When we were there, Dad wasn’t doing so well. His fever has remained and he has pneumonia now. He was pretty much unresponsive the whole time, though there were a few brief seconds where he’d open his eyes and recognize someone. While at Lea’s bridal shower Ken stayed with him for a bit and Dad looked at him and actually raised his hand towards him for a few seconds. That was very encouraging. Lea was supposed to call me yesterday afternoon with an update on how he’s doing – I called an left a message for her around 7:30 last night, and then called again at 9 before getting ahold of her. Apparently he’s doing better. When Dave and Carm and Nicole (family friends) visited him *eye roll* she said he was much more alert and responsive. I can’t deny that it hurts a little that he was so out of it while we were there yet responsive earlier last week and again now that we’re gone.

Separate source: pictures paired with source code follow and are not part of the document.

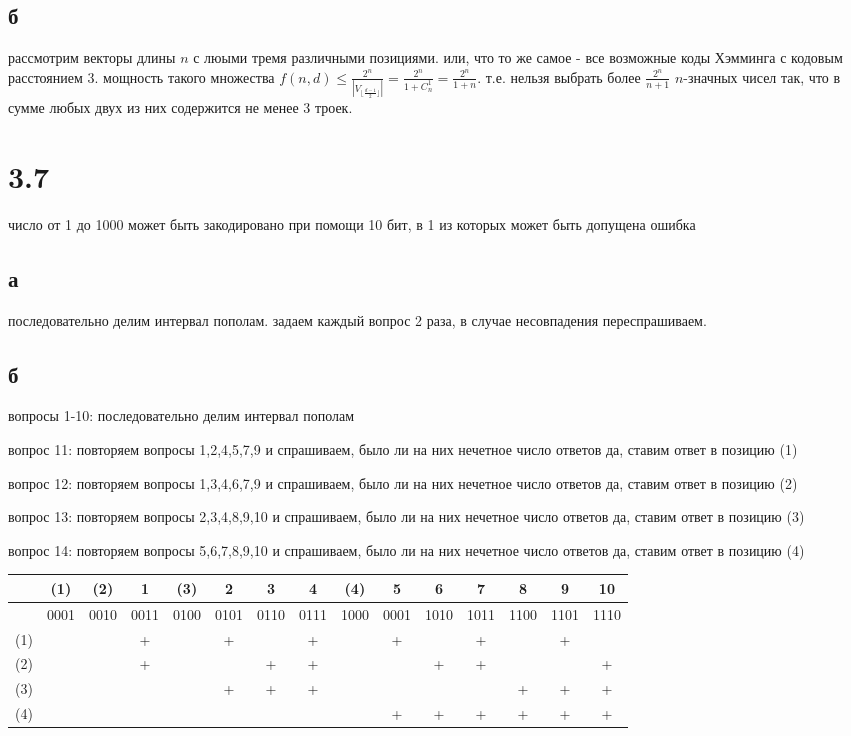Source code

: \documentclass[russian]{article}
\begin{document}
\subsection*{б} 

рассмотрим векторы длины $n$ с люыми тремя различными позициями. или, что то же самое - все возможные коды Хэмминга с кодовым расстоянием 3. мощность такого множества $f(n,d)\le\frac{2^n}{|V_{\lfloor \frac{d-1}{2} \rfloor}|} = \frac{2^n}{1+C_n^1}=\frac{2^n}{1+n}$. т.е. нельзя выбрать более $\frac{2^n}{n+1}$ $n$-значных чисел так, что в сумме любых двух из них содержится не менее  3 троек.

\section*{3.7}

число от 1 до 1000 может быть закодировано при помощи 10 бит, в 1 из которых может быть допущена ошибка

\subsection*{а}
последовательно делим интервал пополам. задаем каждый вопрос 2 раза, в случае несовпадения переспрашиваем.

\subsection*{б}

вопросы 1-10: последовательно делим интервал пополам

вопрос 11: повторяем вопросы 1,2,4,5,7,9 и спрашиваем, было ли на них нечетное число ответов да, ставим ответ в позицию (1)

вопрос 12: повторяем вопросы 1,3,4,6,7,9 и спрашиваем, было ли на них нечетное число ответов да, ставим ответ в позицию (2)

вопрос 13: повторяем вопросы 2,3,4,8,9,10 и спрашиваем, было ли на них нечетное число ответов да, ставим ответ в позицию (3)

вопрос 14: повторяем вопросы 5,6,7,8,9,10 и спрашиваем, было ли на них нечетное число ответов да, ставим ответ в позицию (4)

{
\tiny
\begin{tabular}{|c|c|c|c|c|c|c|c|c|c|c|c|c|c|c|} \hline
& (1) & (2) & 1 & (3) & 2 & 3 & 4 & (4) & 5 & 6 & 7 & 8 & 9 & 10 \\\hline
& 0001 & 0010 & 0011 & 0100 & 0101 & 0110 & 0111 & 1000 & 0001 & 1010 & 1011 & 1100 & 1101 & 1110 \\\hline
(1) & & & + & & + &   & + & & + &   & + &   & + &   \\\hline
(2) & & & + & &   & + & + & &   & + & + &   &   & + \\\hline
(3) & & &   & & + & + & + & &   &   &   & + & + & + \\\hline
(4) & & &   & &   &   &   & & + & + & + & + & + & + \\\hline
\end{tabular}
}
\end{document}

Not that I think there’s any meaning in it, but the coincidence still hurts. As long as he’s doing better, though, I’ll deal.

I don’t know what’s going to happen between Lea and I. I’m getting the same impression that I had during Mom’s last few months when she was out of it, that she’s trying (purposefully or unconsciously) to “push me out”. I didn’t mind so much back then, because if that’s what she needed to do to feel better about Mom dying then I wasn’t going to get in the way. I’d had my time with Mom, and didn’t feel being with her when she was just a breathing shell would contribute to my memory of our relationship. I mind now though. Honestly I don’t think she’s doing it on purpose, but I don’t think I can sit quietly by and be pushed away. I’m already far enough away, I don’t need to be cut off completely.